We are putting into effect today a new Border Patrol reporting structure that gives the Border Patrol Chief, who is based here at Headquarters, direct responsibility for all aspects of Border Patrol operations, including line authority over the 21 sector chiefs. Previously, Border Patrol agents reported to sector chiefs, who reported to a regional director. The regional director, who has both enforcement and service responsibilities, then reported to Headquarters. In effect, the Border Patrol Chief had no direct authority over his own organization.

The new, direct chain of command for the Border Patrol will help enhance national security by enabling the Chief to rapidly deploy personnel and other resources in response to crises arising anywhere in the United States. A good example of why this structure needs changing occurred when I wanted to send more than 300 Border Patrol agents to airports around the country in response to the events of September 11th, I found our efforts were impeded by the old structure, and I had to circumvent it in order to deploy the agents within 36 hours. The Border Patrol is just the beginning. Restructuring will result in better-defined chains of command for all agency programs, in both service and enforcement. By aligning expertise with the function being managed, we will be able to achieve greater efficiency and greater accountability.

In Detention and Removals, we are transferring control of some functions at our eight Service Processing Centers from district and regional directors to Headquarters. When this transition is completed -- hopefully in August -- the head of Detention and Removals will directly oversee the management of these agency-operated detention facilities, and will have ultimate responsibility and accountability for the care of detainees and the implementation of detention standards.

These changes at the SPCs, are the first steps of a broader plan to centralize control over all district detention and removal functions. This consolidation of management will help ensure that our detention policies and procedures aimed at creating a safe, secure, and humane environment for all detainees are executed uniformly and consistently throughout the agency.

Juveniles in INS custody, especially unaccompanied minors, present a unique challenge. To meet their special needs, we have created an Office of Juvenile Affairs, which will report directly to me. I am very pleased to announce the appointment of Boston District Director Steve Farquharson as the interim director of this office. He will have direct line authority over officers in the field as he oversees national programs designed to make sure that all juveniles receive proper care.
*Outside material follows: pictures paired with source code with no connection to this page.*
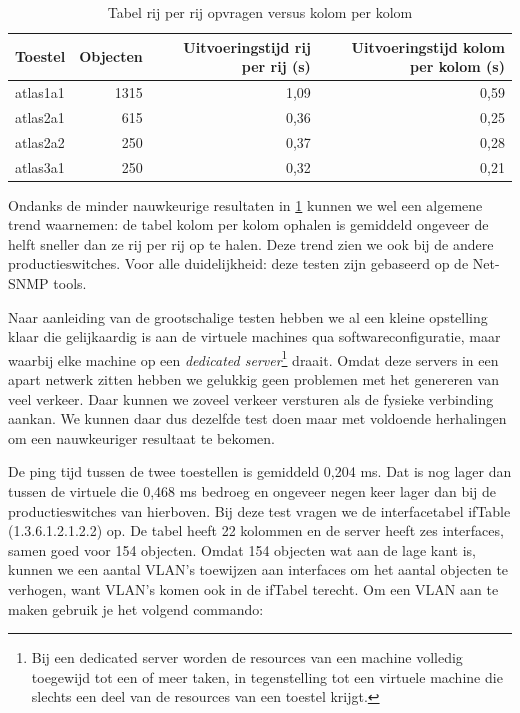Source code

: 
\begin{table}[h]
\centering
\begin{tabular}{@{}lrrr@{}}
\toprule
Toestel  & Objecten & Uitvoeringstijd rij per rij (s) & Uitvoeringstijd kolom per kolom (s) \\ \midrule
atlas1a1 & 1315     & 1,09                            & 0,59                                \\
atlas2a1 & 615      & 0,36                            & 0,25                                \\
atlas2a2 & 250      & 0,37                            & 0,28                                \\
atlas3a1 & 250      & 0,32                            & 0,21                                \\ \bottomrule
\end{tabular}
\caption{Tabel rij per rij opvragen versus kolom per kolom}
\label{tabel-serieel-vs-parallel}
\end{table}

Ondanks de minder nauwkeurige resultaten in \cref{tabel-serieel-vs-parallel} kunnen we wel een algemene trend waarnemen:
de tabel kolom per kolom ophalen is gemiddeld ongeveer de helft sneller dan ze rij per rij op te halen.
Deze trend zien we ook bij de andere productieswitches.
Voor alle duidelijkheid: deze testen zijn gebaseerd op de Net-SNMP tools.

Naar aanleiding van de grootschalige testen hebben we al een kleine opstelling klaar die gelijkaardig is aan de virtuele machines qua softwareconfiguratie,
maar waarbij elke machine op een \textit{dedicated server}\footnote{
	Bij een dedicated server worden de resources van een machine volledig toegewijd tot een of meer taken,
	in tegenstelling tot een virtuele machine die slechts een deel van de resources van een toestel krijgt.
} draait.
Omdat deze servers in een apart netwerk zitten hebben we gelukkig geen problemen met het genereren van veel verkeer.
Daar kunnen we zoveel verkeer versturen als de fysieke verbinding aankan.
We kunnen daar dus dezelfde test doen maar met voldoende herhalingen om een nauwkeuriger resultaat te bekomen.

De ping tijd tussen de twee toestellen is gemiddeld 0,204 ms.
Dat is nog lager dan tussen de virtuele die 0,468 ms bedroeg en ongeveer negen keer lager dan bij de productieswitches van hierboven.
Bij deze test vragen we de interfacetabel ifTable (1.3.6.1.2.1.2.2) op.
De tabel heeft 22 kolommen en de server heeft zes interfaces, samen goed voor 154 objecten.
Omdat 154 objecten wat aan de lage kant is,
kunnen we een aantal VLAN's toewijzen aan interfaces om het aantal objecten te verhogen,
want VLAN's komen ook in de ifTabel terecht.
Om een VLAN aan te maken gebruik je het volgend commando:

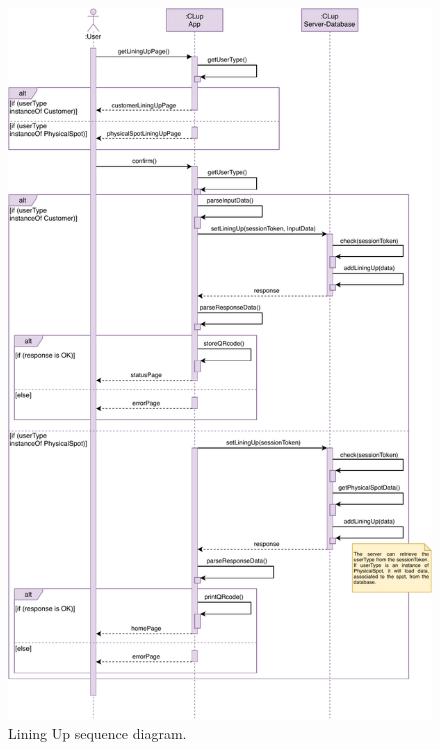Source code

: \begin{figure}[H]
	\centering
	\includegraphics[width=1.0\textwidth]{images/liningUp_sequence_diagram.pdf}
	\caption{Lining Up sequence diagram.}
	\label{figure:liningUpSequenceDiagram}
\end{figure}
At the same time that we are searching for a permanent Director of Juvenile Affairs, we are also looking to fill two other key positions that are being created in the new INS – Chief Financial Officer and Chief Information Officer. As the Attorney General noted, the CFO will have broad responsibilities aimed at ensuring sound financial management. These include developing and executing the agency’s annual budget, preparing annual financial plans, and overseeing our debt management program. The CIO will be responsible for marshalling our information systems to provide accurate, up-to-date data to both the enforcement and services bureaus and to make sure they are able to share information when necessary.

Finally, we have established a field advisory board to act as a liaison between the Headquarters Office of Restructuring and the various field components. The 11 senior field and regional managers who serve on the board have more than two centuries of cumulative experience with INS. It was clear at the board’s first meeting last week that their leadership and subject matter expertise will be instrumental in moving this restructuring forward.

I am confident that with their guidance, and with the help and support of the Congress and the Administration, we can quickly complete construction of the new INS -- an INS that will successfully meet the demands and challenges of the 21st century. Thank you.